● Exercise goal
Character for character, reproduce every entry below.

[Start of section]

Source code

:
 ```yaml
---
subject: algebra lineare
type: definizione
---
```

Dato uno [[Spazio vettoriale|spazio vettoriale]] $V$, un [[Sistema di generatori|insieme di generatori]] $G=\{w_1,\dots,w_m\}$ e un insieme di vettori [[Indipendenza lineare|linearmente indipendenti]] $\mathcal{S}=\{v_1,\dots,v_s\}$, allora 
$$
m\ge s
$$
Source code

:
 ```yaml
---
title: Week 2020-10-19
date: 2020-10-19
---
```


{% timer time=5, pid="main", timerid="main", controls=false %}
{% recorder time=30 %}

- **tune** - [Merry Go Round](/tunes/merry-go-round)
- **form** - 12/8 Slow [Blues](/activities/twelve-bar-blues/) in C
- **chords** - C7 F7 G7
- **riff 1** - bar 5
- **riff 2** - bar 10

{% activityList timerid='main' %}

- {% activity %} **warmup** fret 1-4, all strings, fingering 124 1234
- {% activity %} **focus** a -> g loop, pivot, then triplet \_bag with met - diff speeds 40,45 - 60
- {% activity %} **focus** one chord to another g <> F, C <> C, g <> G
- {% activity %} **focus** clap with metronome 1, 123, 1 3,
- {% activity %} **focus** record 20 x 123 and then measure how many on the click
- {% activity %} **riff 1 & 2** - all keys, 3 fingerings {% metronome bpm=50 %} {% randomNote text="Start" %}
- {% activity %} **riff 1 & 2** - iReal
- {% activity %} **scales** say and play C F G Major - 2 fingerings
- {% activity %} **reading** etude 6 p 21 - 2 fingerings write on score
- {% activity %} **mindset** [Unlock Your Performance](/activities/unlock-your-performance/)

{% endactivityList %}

[End of section]

● Response to this exercise
Source code

:
 ```yaml
---
subject: algebra lineare
type: definizione
---
```

Dato uno [[Spazio vettoriale|spazio vettoriale]] $V$, un [[Sistema di generatori|insieme di generatori]] $G=\{w_1,\dots,w_m\}$ e un insieme di vettori [[Indipendenza lineare|linearmente indipendenti]] $\mathcal{S}=\{v_1,\dots,v_s\}$, allora 
$$
m\ge s
$$
Source code

:
 ```yaml
---
title: Week 2020-10-19
date: 2020-10-19
---
```


{% timer time=5, pid="main", timerid="main", controls=false %}
{% recorder time=30 %}

- **tune** - [Merry Go Round](/tunes/merry-go-round)
- **form** - 12/8 Slow [Blues](/activities/twelve-bar-blues/) in C
- **chords** - C7 F7 G7
- **riff 1** - bar 5
- **riff 2** - bar 10

{% activityList timerid='main' %}

- {% activity %} **warmup** fret 1-4, all strings, fingering 124 1234
- {% activity %} **focus** a -> g loop, pivot, then triplet \_bag with met - diff speeds 40,45 - 60
- {% activity %} **focus** one chord to another g <> F, C <> C, g <> G
- {% activity %} **focus** clap with metronome 1, 123, 1 3,
- {% activity %} **focus** record 20 x 123 and then measure how many on the click
- {% activity %} **riff 1 & 2** - all keys, 3 fingerings {% metronome bpm=50 %} {% randomNote text="Start" %}
- {% activity %} **riff 1 & 2** - iReal
- {% activity %} **scales** say and play C F G Major - 2 fingerings
- {% activity %} **reading** etude 6 p 21 - 2 fingerings write on score
- {% activity %} **mindset** [Unlock Your Performance](/activities/unlock-your-performance/)

{% endactivityList %}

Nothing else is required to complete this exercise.